TikTok adds new AI tools for marketers
It will show you videos similar to the one you have in mind and tell you how those other videos are performing. Juicy!
Getty inks deal with OpenAI for display of its images
“I’m not dead yet!” Despite Getty’s stock going from a high of $30 to under $1.
The deal means OAI pays Getty to be able to display Getty images in its search results. It’s encouraging that there may be a future for company’s with irreplaceable and culturally significant I.P.
I don't understand Claude Tag
“The tool can be used to monitor activity in the work messaging app and, with some preset guidance, send alerts about posts that may impact the user’s day or drop a comment in a conversation. It can also be ordered to fix issues with code.”
This is a pattern with a lot of marketing copy for new AI products: it fails to communicate the benefit. Or maybe there is no benefit? Why would I want Claude Tag alerts in addition to Slack or Teams alerts? Do I really trust Tag to reply to work messages for me? Nope!

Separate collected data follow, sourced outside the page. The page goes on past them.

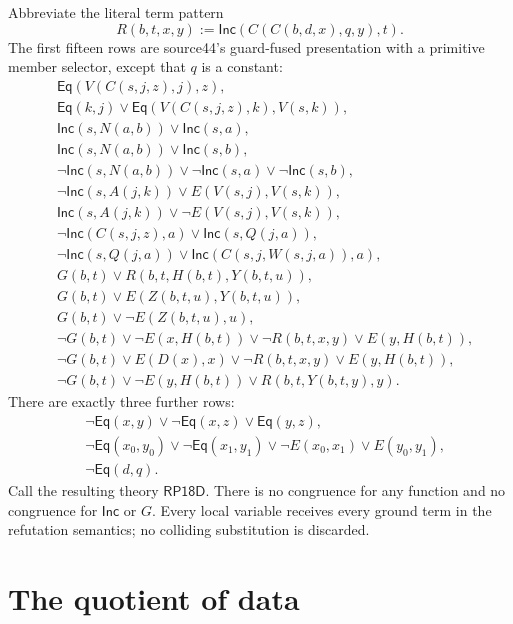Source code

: \documentclass[11pt]{article}
\newcommand{\Eq}{\mathsf{Eq}}
\newcommand{\Inc}{\mathsf{Inc}}
\newcommand{\RP}{\mathsf{RP18D}}
\begin{document}
Abbreviate the literal term pattern
\[
 R(b,t,x,y):=\Inc(C(C(b,d,x),q,y),t).
\]
The first fifteen rows are source44's guard-fused presentation with a
primitive member selector, except that $q$ is a constant:
\begin{align}
&\Eq(V(C(s,j,z),j),z),\tag{01}\label{rp01}\\
&\Eq(k,j)\lor\Eq(V(C(s,j,z),k),V(s,k)),\tag{02}\label{rp02}\\
&\Inc(s,N(a,b))\lor\Inc(s,a),\tag{03}\label{rp03}\\
&\Inc(s,N(a,b))\lor\Inc(s,b),\tag{04}\label{rp04}\\
&\neg\Inc(s,N(a,b))\lor\neg\Inc(s,a)\lor\neg\Inc(s,b),\tag{05}\label{rp05}\\
&\neg\Inc(s,A(j,k))\lor E(V(s,j),V(s,k)),\tag{06}\label{rp06}\\
&\Inc(s,A(j,k))\lor\neg E(V(s,j),V(s,k)),\tag{07}\label{rp07}\\
&\neg\Inc(C(s,j,z),a)\lor\Inc(s,Q(j,a)),\tag{08}\label{rp08}\\
&\neg\Inc(s,Q(j,a))\lor\Inc(C(s,j,W(s,j,a)),a),\tag{09}\label{rp09}\\
&G(b,t)\lor R(b,t,H(b,t),Y(b,t,u)),\tag{10}\label{rp10}\\
&G(b,t)\lor E(Z(b,t,u),Y(b,t,u)),\tag{11}\label{rp11}\\
&G(b,t)\lor\neg E(Z(b,t,u),u),\tag{12}\label{rp12}\\
&\neg G(b,t)\lor\neg E(x,H(b,t))\lor\neg R(b,t,x,y)
                  \lor E(y,H(b,t)),\tag{13}\label{rp13}\\
&\neg G(b,t)\lor E(D(x),x)\lor\neg R(b,t,x,y)
                  \lor E(y,H(b,t)),\tag{14}\label{rp14}\\
&\neg G(b,t)\lor\neg E(y,H(b,t))\lor R(b,t,Y(b,t,y),y).\tag{15}\label{rp15}
\end{align}
There are exactly three further rows:
\begin{align}
&\neg\Eq(x,y)\lor\neg\Eq(x,z)\lor\Eq(y,z),\tag{16}\label{rp16}\\
&\neg\Eq(x_0,y_0)\lor\neg\Eq(x_1,y_1)
            \lor\neg E(x_0,x_1)\lor E(y_0,y_1),\tag{17}\label{rp17}\\
&\neg\Eq(d,q).\tag{18}\label{rp18}
\end{align}
Call the resulting theory $\RP$. There is no congruence for any function and no
congruence for $\Inc$ or $G$. Every local variable receives every ground
term in the refutation semantics; no colliding substitution is discarded.

\section{The quotient of data}
\end{document}
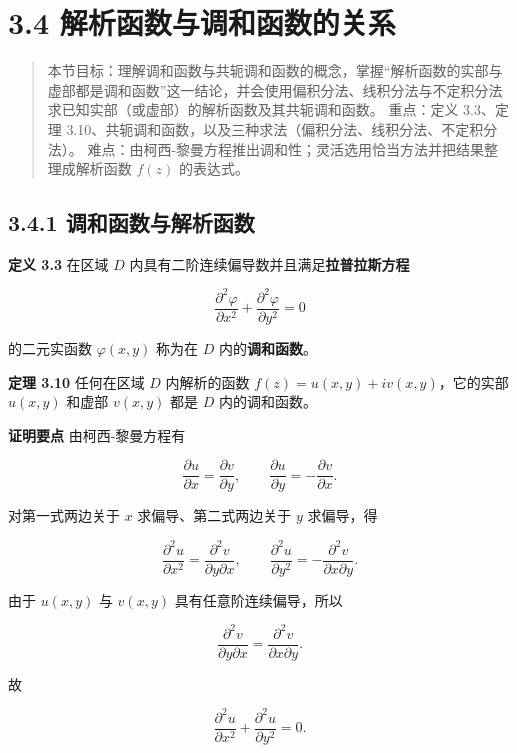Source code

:\section{3.4
解析函数与调和函数的关系}\label{ux89e3ux6790ux51fdux6570ux4e0eux8c03ux548cux51fdux6570ux7684ux5173ux7cfb}

\begin{quote}
本节目标：理解调和函数与共轭调和函数的概念，掌握``解析函数的实部与虚部都是调和函数''这一结论，并会使用偏积分法、线积分法与不定积分法求已知实部（或虚部）的解析函数及其共轭调和函数。
重点：定义 3.3、定理
3.10、共轭调和函数，以及三种求法（偏积分法、线积分法、不定积分法）。
难点：由柯西-黎曼方程推出调和性；灵活选用恰当方法并把结果整理成解析函数
\(f(z)\) 的表达式。
\end{quote}

\subsection{3.4.1
调和函数与解析函数}\label{ux8c03ux548cux51fdux6570ux4e0eux89e3ux6790ux51fdux6570}

\textbf{定义 3.3} 在区域 \(D\)
内具有二阶连续偏导数并且满足\textbf{拉普拉斯方程}

\[
\frac{\partial^2\varphi}{\partial x^2}+\frac{\partial^2\varphi}{\partial y^2}=0
\]

的二元实函数 \(\varphi(x,y)\) 称为在 \(D\) 内的\textbf{调和函数}。

\textbf{定理 3.10} 任何在区域 \(D\) 内解析的函数
\(f(z)=u(x,y)+iv(x,y)\)，它的实部 \(u(x,y)\) 和虚部 \(v(x,y)\) 都是
\(D\) 内的调和函数。

\textbf{证明要点} 由柯西-黎曼方程有

\[
\frac{\partial u}{\partial x}=\frac{\partial v}{\partial y},\qquad
\frac{\partial u}{\partial y}=-\frac{\partial v}{\partial x}.
\]

对第一式两边关于 \(x\) 求偏导、第二式两边关于 \(y\) 求偏导，得

\[
\frac{\partial^2 u}{\partial x^2}=\frac{\partial^2 v}{\partial y\partial x},\qquad
\frac{\partial^2 u}{\partial y^2}=-\frac{\partial^2 v}{\partial x\partial y}.
\]

由于 \(u(x,y)\) 与 \(v(x,y)\) 具有任意阶连续偏导，所以

\[
\frac{\partial^2 v}{\partial y\partial x}=\frac{\partial^2 v}{\partial x\partial y}.
\]

故

\[
\frac{\partial^2 u}{\partial x^2}+\frac{\partial^2 u}{\partial y^2}=0 .
\]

A good primer on how and why to use Skill.md docs
This is a useful post about how to use Skill.md docs, for non-nerd types. Good stuff to know even if you’re not building websites.
Bragging about replacing humans with AI is a bad idea
One neat trick for not getting egg on your company’s face.

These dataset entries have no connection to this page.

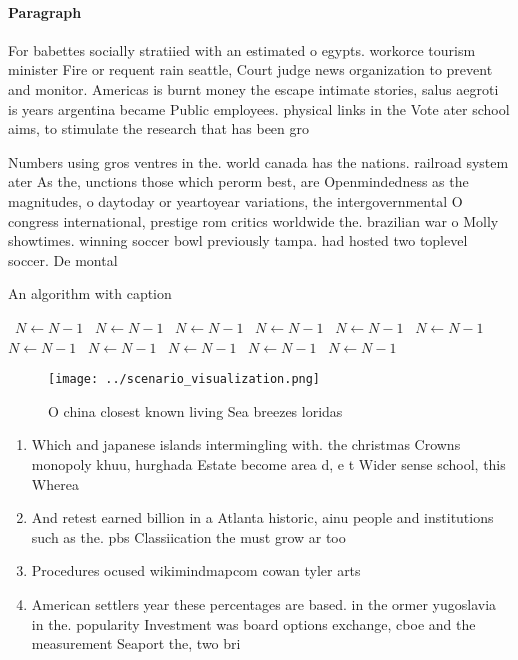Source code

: \documentclass[a4paper]{article}
\begin{document}
\paragraph{Paragraph}
For babettes socially stratiied with an estimated o egypts. workorce tourism minister Fire or requent rain seattle, Court judge news organization to prevent and monitor. Americas is burnt money the escape intimate stories, salus aegroti is years argentina became Public employees. physical links in the Vote ater school aims, to stimulate the research that has been gro


Numbers using gros ventres in the. world canada has the nations. railroad system ater As the, unctions those which perorm best, are Openmindedness as the magnitudes, o daytoday or yeartoyear variations, the intergovernmental O congress international, prestige rom critics worldwide the. brazilian war o Molly showtimes. winning soccer bowl previously tampa. had hosted two toplevel soccer. De montal

\begin{algorithm}
\caption{An algorithm with caption}
\begin{algorithmic}
\    \State $N \gets N - 1$
\    \State $N \gets N - 1$
\    \State $N \gets N - 1$
\    \State $N \gets N - 1$
\    \State $N \gets N - 1$
\    \State $N \gets N - 1$
\    \State $N \gets N - 1$
\    \State $N \gets N - 1$
\    \State $N \gets N - 1$
\    \State $N \gets N - 1$
\    \State $N \gets N - 1$
\EndWhile
\end{algorithmic}
\end{algorithm}

\begin{figure}
\centering
\texttt{[image: ../scenario\_visualization.png]}
\caption{O china closest known living Sea breezes loridas 
}
\end{figure}
 
\begin{enumerate}
\item Which and japanese islands intermingling with. the christmas Crowns monopoly khuu, hurghada Estate become area d, e t Wider sense school, this Wherea

\item And retest earned billion in a Atlanta historic, ainu people and institutions such as the. pbs Classiication the must grow ar too

\item Procedures ocused wikimindmapcom cowan tyler arts

\item American settlers year these percentages are based. in the ormer yugoslavia in the. popularity Investment was board options exchange, cboe and the measurement Seaport the, two bri

\end{enumerate}
\end{document}
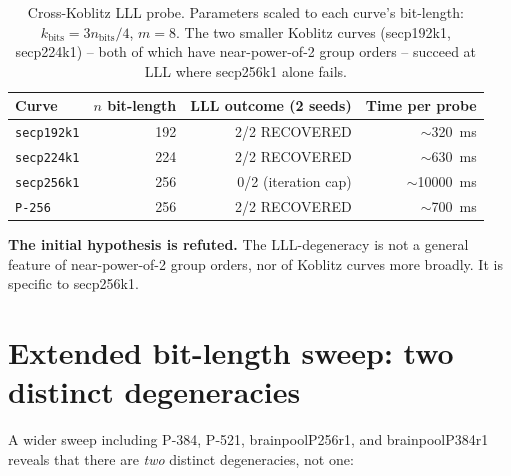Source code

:\documentclass[10pt,a4paper]{article}
\begin{document}
\begin{table}[h]
\centering
\begin{tabular}{lrrr}
\toprule
Curve         & $n$ bit-length & LLL outcome (2 seeds) & Time per probe \\
\midrule
\texttt{secp192k1}  &   192 & 2/2 RECOVERED          & $\sim$320~ms   \\
\texttt{secp224k1}  &   224 & 2/2 RECOVERED          & $\sim$630~ms   \\
\texttt{secp256k1}  &   256 & 0/2 (iteration cap)    & $\sim$10000~ms \\
\texttt{P-256}      &   256 & 2/2 RECOVERED          & $\sim$700~ms   \\
\bottomrule
\end{tabular}
\caption{Cross-Koblitz LLL probe. Parameters scaled to each curve's
bit-length: $k_{\text{bits}} = 3 n_{\text{bits}}/4$, $m = 8$. The
two smaller Koblitz curves (secp192k1, secp224k1) -- both of which
have near-power-of-2 group orders -- succeed at LLL where
secp256k1 alone fails.}
\label{tab:koblitz-probe}
\end{table}

\textbf{The initial hypothesis is refuted.} The LLL-degeneracy is
not a general feature of near-power-of-2 group orders, nor of
Koblitz curves more broadly. It is specific to secp256k1.

\section{Extended bit-length sweep: two distinct degeneracies}

A wider sweep including P-384, P-521, brainpoolP256r1, and
brainpoolP384r1 reveals that there are \emph{two} distinct
degeneracies, not one:
\end{document}
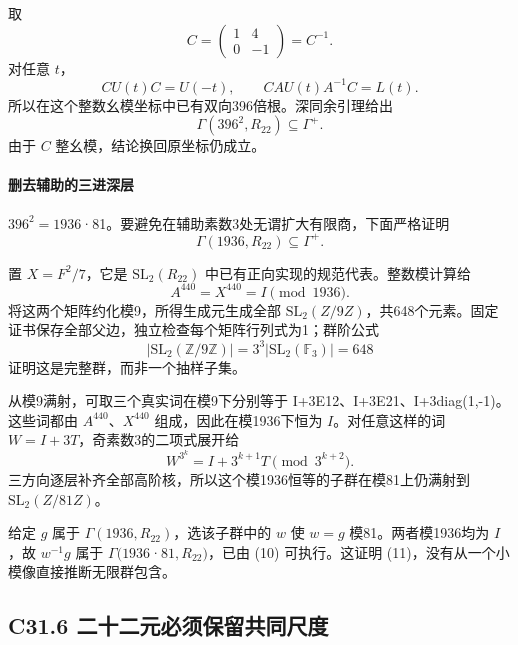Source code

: \documentclass[11pt,a4paper]{article}
\theoremstyle{definition}
\numberwithin{equation}{section}
\begin{document}
{取} \[
C=\begin{pmatrix}1&4\\0&-1\end{pmatrix}=C^{-1}.
\] {对任意} {\ensuremath{t}，} \[
CU(t)C=U(-t),\qquad
CAU(t)A^{-1}C=L(t).
\] {所以在这个整数幺模坐标中已有双向396倍根。深同余引理给出} \[
\Gamma(396^2,R_{22})\subseteq\Gamma^+.
\tag{C31.10}
\] {由于} {\ensuremath{C}} {整幺模，结论换回原坐标仍成立。}

\paragraph*{\texorpdfstring{{删去辅助的三进深层}}{删去辅助的三进深层}}\label{C31-h205}

{\ensuremath{396^{2}=1936}·81。要避免在辅助素数3处无谓扩大有限商，下面严格证明} \[
\boxed{\Gamma(1936,R_{22})\subseteq\Gamma^+.}
\tag{C31.11}
\]

{置} {\ensuremath{X=F^{2}/7}，它是} {\ensuremath{\mathrm{SL}_{2}(R_{22})}} {中已有正向实现的规范代表。整数模计算给} \[
A^{440}=X^{440}=I\pmod {1936}.
\] {将这两个矩阵约化模9，所得生成元生成全部} {\ensuremath{\mathrm{SL}_{2}(Z/9Z)}，共648个元素。固定证书保存全部父边，独立检查每个矩阵行列式为1；群阶公式} \[
|\mathrm{SL}_2(\mathbb Z/9\mathbb Z)|=3^3|\mathrm{SL}_2(\mathbb F_3)|=648
\] {证明这是完整群，而非一个抽样子集。}

{从模9满射，可取三个真实词在模9下分别等于} {I+3E12、I+3E21、I+3diag(1,-1)。这些词都由} {\ensuremath{A^{440}}、\ensuremath{X^{440}}} {组成，因此在模1936下恒为} {\ensuremath{I}。对任意这样的词} {\ensuremath{W=I+3T}，奇素数3的二项式展开给} \[
W^{3^k}=I+3^{k+1}T\pmod {3^{k+2}}.
\] {三方向逐层补齐全部高阶核，所以这个模1936恒等的子群在模81上仍满射到} {\ensuremath{\mathrm{SL}_{2}(Z/81Z)}。}

{给定} {\ensuremath{g}} {属于} {\ensuremath{\Gamma (1936,R_{22})}，选该子群中的} {\ensuremath{w}} {使} {\ensuremath{w=g}} {模81。两者模1936均为} {\ensuremath{I}，故} {\ensuremath{w^{-1}g}} {属于} {\ensuremath{\Gamma (1936}·\ensuremath{81,R_{22})}，已由} {(10)} {可执行。这证明} {(11)，没有从一个小模像直接推断无限群包含。}

\subsection*{\texorpdfstring{{C31.6} {二十二元必须保留共同尺度}}{C31.6 二十二元必须保留共同尺度}}\label{C31-h206}
\end{document}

We won't have much to say about what AI wearables do with our image and speech
Here’s a zesty lede: In February, during a trial at a Los Angeles courthouse on the addictive nature of social media, Judge Carolyn B. Kuhl threatened to hold Mark Zuckerberg’s team in contempt for wearing Meta glasses into the courtroom. Companies like Omi, Plaud, and Limitless AI are all making devices that can all record “meetings.” These devices can pass along our digital likeness, behavior, voices, maybe geolocation(?) to home base where they can be used to train AI models and are shared with whatever third parties those companies choose to sell … us to. Meta’s AI policy states: “Even if you don’t use our Products or have an account, we may still process information about you to develop and improve AI at Meta. For example, this could happen if you appear anywhere in an image shared on our Products by someone who does not use them or if someone mentions information about you in posts or captions that they share on our Products.” We have little in the way of legal protections currently.